Why Context Windows Are Limited

Memory: Each token requires storing attention information for every other token
Computation: Processing time grows quadratically with context length
Cost: Longer contexts require more GPU memory and compute

The relationship is roughly: memory and compute scale with O(n^2) where n is context length.

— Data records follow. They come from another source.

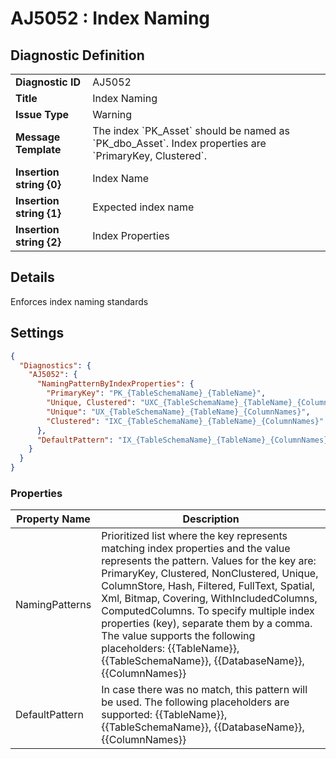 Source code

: # AJ5052 : Index Naming

## Diagnostic Definition

<table>
  <tr>
    <td class="header"><b>Diagnostic ID</b></td>
    <td>AJ5052</td>
  </tr>
  <tr>
    <td class="header"><b>Title</b></td>
    <td>Index Naming</td>
  </tr>
  <tr>
    <td class="header"><b>Issue Type</b></td>
    <td>Warning</td>
  </tr>
  <tr>
    <td class="header"><b>Message Template</b></td>
    <td>The index `PK_Asset` should be named as `PK_dbo_Asset`. Index properties are `PrimaryKey, Clustered`.</td>
  </tr>
    <tr>
    <td class="header"><b>Insertion string {0}</b></td>
    <td>Index Name</td>
  </tr>
  <tr>
    <td class="header"><b>Insertion string {1}</b></td>
    <td>Expected index name</td>
  </tr>
  <tr>
    <td class="header"><b>Insertion string {2}</b></td>
    <td>Index Properties</td>
  </tr>

</table>

## Details

Enforces index naming standards


## Settings

```json
{
  "Diagnostics": {
    "AJ5052": {
      "NamingPatternByIndexProperties": {
        "PrimaryKey": "PK_{TableSchemaName}_{TableName}",
        "Unique, Clustered": "UXC_{TableSchemaName}_{TableName}_{ColumnNames}",
        "Unique": "UX_{TableSchemaName}_{TableName}_{ColumnNames}",
        "Clustered": "IXC_{TableSchemaName}_{TableName}_{ColumnNames}"
      },
      "DefaultPattern": "IX_{TableSchemaName}_{TableName}_{ColumnNames}"
    }
  }
}
```


### Properties

| Property Name  | Description                                                                                                                                                                                                                                                                                                                                                                                                                                                                            |
|----------------|----------------------------------------------------------------------------------------------------------------------------------------------------------------------------------------------------------------------------------------------------------------------------------------------------------------------------------------------------------------------------------------------------------------------------------------------------------------------------------------|
| NamingPatterns | Prioritized list where the key represents matching index properties and the value represents the pattern. Values for the key are: PrimaryKey, Clustered, NonClustered, Unique, ColumnStore, Hash, Filtered, FullText, Spatial, Xml, Bitmap, Covering, WithIncludedColumns, ComputedColumns. To specify multiple index properties (key), separate them by a comma. The value supports the following placeholders: {{TableName}}, {{TableSchemaName}}, {{DatabaseName}}, {{ColumnNames}} |
| DefaultPattern | In case there was no match, this pattern will be used. The following placeholders are supported: {{TableName}}, {{TableSchemaName}}, {{DatabaseName}}, {{ColumnNames}}                                                                                                                                                                                                                                                                                                                 |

Doubling the context quadruples the resources needed.

Context Window Sizes

Different models offer different context sizes:

Model	Context Window	Approx Pages*
GPT-3.5	16K tokens	~20 pages
GPT-4	128K tokens	~160 pages
GPT-4o	128K tokens	~160 pages
Claude 3 Haiku	200K tokens	~250 pages
Claude 3.5 Sonnet	200K tokens	~250 pages
Claude 3 Opus	200K tokens	~250 pages
Gemini 1.5 Pro	1M tokens	~1,250 pages
Gemini 1.5 Flash	1M tokens	~1,250 pages

*Assuming ~800 tokens per page of text

What Can Fit in Different Context Sizes?

Context Size	Real-World Equivalent
4K tokens	A long email or short article
16K tokens	A research paper
128K tokens	A short novel
200K tokens	Multiple research papers
1M tokens	Several books

The "Lost in the Middle" Problem

Research has shown that LLMs do not treat all parts of the context equally. Information in the middle of long contexts is often "lost" or given less attention.

The model pays more attention to the beginning and end of the context than to the middle.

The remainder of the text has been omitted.